> **Aim of the task**:
Locate and copy each line in the data that contains the word "characteristics".

** Opening Input data block **

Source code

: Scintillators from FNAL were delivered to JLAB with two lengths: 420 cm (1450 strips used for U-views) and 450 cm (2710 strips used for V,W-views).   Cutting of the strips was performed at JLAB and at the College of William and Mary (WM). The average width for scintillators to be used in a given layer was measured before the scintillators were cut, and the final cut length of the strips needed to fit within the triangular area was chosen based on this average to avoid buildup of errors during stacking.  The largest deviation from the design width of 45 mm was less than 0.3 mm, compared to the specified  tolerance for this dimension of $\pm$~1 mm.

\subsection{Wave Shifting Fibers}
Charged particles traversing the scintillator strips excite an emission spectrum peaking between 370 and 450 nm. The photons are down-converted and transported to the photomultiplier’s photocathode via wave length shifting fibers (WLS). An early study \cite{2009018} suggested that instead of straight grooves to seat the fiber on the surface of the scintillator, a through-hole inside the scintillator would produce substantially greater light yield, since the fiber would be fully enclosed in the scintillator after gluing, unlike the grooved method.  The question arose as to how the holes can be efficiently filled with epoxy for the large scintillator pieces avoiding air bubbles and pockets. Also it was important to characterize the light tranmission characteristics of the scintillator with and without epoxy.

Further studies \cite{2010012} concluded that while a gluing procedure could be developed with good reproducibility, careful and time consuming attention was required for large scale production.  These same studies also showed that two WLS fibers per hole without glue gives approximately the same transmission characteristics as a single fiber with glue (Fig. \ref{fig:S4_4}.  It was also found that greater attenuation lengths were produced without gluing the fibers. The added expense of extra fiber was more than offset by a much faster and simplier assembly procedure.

** Closing Input data block **
** Opening Input data block **

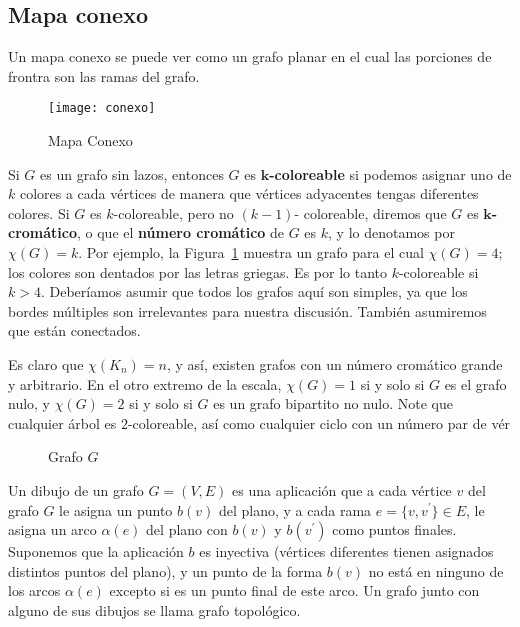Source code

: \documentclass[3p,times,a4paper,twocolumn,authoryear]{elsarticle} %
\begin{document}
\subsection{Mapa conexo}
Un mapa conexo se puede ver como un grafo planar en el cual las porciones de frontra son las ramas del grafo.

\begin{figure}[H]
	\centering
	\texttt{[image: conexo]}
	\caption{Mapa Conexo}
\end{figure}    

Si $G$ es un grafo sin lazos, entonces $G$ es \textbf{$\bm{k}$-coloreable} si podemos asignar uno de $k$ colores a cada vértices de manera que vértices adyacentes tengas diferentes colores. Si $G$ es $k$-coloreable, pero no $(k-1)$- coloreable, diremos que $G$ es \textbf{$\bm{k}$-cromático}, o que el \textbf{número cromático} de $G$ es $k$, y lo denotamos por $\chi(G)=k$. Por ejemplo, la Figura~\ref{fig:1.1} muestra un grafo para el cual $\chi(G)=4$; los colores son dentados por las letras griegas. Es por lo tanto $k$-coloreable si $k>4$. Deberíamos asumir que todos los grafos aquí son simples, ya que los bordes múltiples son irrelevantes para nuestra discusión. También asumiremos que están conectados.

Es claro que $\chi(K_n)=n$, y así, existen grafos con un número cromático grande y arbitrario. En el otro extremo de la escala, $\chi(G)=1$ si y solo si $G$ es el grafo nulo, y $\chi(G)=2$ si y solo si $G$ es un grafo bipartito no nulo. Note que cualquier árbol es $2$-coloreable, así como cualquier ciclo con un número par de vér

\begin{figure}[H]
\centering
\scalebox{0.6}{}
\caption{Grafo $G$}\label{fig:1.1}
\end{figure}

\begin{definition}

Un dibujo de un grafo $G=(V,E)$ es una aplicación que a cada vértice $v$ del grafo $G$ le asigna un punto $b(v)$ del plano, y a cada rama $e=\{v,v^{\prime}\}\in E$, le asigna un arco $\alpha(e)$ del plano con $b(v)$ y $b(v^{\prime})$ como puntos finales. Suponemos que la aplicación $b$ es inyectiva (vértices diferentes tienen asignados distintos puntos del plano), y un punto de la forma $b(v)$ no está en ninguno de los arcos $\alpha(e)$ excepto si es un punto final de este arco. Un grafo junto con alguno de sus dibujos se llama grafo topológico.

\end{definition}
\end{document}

** Closing Input data block **
** Opening Input data block **

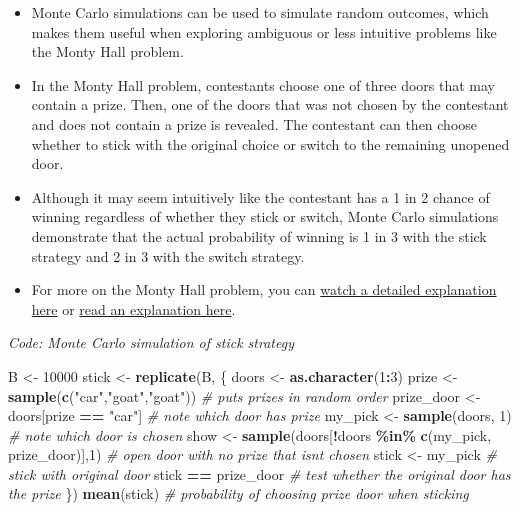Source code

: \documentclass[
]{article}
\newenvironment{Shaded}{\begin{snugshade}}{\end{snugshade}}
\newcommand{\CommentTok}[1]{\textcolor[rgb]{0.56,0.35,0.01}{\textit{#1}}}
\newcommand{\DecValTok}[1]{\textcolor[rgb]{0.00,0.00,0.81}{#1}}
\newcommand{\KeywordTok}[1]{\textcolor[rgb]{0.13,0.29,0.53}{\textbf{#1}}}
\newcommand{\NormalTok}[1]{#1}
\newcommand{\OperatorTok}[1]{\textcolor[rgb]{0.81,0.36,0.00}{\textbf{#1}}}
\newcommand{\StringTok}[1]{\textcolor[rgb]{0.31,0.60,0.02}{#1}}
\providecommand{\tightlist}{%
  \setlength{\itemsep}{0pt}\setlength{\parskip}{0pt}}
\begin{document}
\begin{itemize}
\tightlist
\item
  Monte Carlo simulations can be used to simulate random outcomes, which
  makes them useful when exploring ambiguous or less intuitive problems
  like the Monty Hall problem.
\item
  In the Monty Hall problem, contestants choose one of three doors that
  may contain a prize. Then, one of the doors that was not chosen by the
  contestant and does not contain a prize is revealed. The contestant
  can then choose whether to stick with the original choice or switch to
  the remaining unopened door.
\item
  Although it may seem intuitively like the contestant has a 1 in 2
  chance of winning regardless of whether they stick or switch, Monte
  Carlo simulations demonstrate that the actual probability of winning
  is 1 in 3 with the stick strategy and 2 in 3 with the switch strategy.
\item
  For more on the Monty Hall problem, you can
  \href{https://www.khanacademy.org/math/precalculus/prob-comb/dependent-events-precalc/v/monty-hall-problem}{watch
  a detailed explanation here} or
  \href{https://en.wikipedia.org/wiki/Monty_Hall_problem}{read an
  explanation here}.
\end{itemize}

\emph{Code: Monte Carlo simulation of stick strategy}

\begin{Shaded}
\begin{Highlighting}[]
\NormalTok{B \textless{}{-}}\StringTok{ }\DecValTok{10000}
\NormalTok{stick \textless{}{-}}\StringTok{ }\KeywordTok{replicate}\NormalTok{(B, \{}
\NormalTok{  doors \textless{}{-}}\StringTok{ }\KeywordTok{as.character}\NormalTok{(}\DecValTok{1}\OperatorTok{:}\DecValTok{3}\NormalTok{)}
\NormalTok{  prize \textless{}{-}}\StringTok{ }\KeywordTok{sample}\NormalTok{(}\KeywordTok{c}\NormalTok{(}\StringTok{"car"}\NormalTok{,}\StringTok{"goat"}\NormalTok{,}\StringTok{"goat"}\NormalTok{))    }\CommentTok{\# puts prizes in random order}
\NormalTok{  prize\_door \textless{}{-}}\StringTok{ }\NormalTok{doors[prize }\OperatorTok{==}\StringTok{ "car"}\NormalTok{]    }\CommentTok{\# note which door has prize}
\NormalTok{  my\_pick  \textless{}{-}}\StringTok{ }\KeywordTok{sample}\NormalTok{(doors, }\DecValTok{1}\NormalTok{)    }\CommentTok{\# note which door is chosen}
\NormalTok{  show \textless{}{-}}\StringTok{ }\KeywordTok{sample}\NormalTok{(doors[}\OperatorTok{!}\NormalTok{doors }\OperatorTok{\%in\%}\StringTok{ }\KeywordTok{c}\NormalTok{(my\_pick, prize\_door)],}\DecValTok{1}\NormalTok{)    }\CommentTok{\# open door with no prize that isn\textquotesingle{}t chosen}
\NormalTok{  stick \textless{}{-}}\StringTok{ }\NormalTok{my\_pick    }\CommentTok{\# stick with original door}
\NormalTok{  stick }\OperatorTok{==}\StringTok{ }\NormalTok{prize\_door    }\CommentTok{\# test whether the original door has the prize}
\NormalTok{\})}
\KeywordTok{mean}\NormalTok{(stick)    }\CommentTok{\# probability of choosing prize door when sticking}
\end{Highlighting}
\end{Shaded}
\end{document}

** Closing Input data block **

> **Written answer**:
Charged particles traversing the scintillator strips excite an emission spectrum peaking between 370 and 450 nm. The photons are down-converted and transported to the photomultiplier’s photocathode via wave length shifting fibers (WLS). An early study \cite{2009018} suggested that instead of straight grooves to seat the fiber on the surface of the scintillator, a through-hole inside the scintillator would produce substantially greater light yield, since the fiber would be fully enclosed in the scintillator after gluing, unlike the grooved method.  The question arose as to how the holes can be efficiently filled with epoxy for the large scintillator pieces avoiding air bubbles and pockets. Also it was important to characterize the light tranmission characteristics of the scintillator with and without epoxy.
Further studies \cite{2010012} concluded that while a gluing procedure could be developed with good reproducibility, careful and time consuming attention was required for large scale production.  These same studies also showed that two WLS fibers per hole without glue gives approximately the same transmission characteristics as a single fiber with glue (Fig. \ref{fig:S4_4}.  It was also found that greater attenuation lengths were produced without gluing the fibers. The added expense of extra fiber was more than offset by a much faster and simplier assembly procedure.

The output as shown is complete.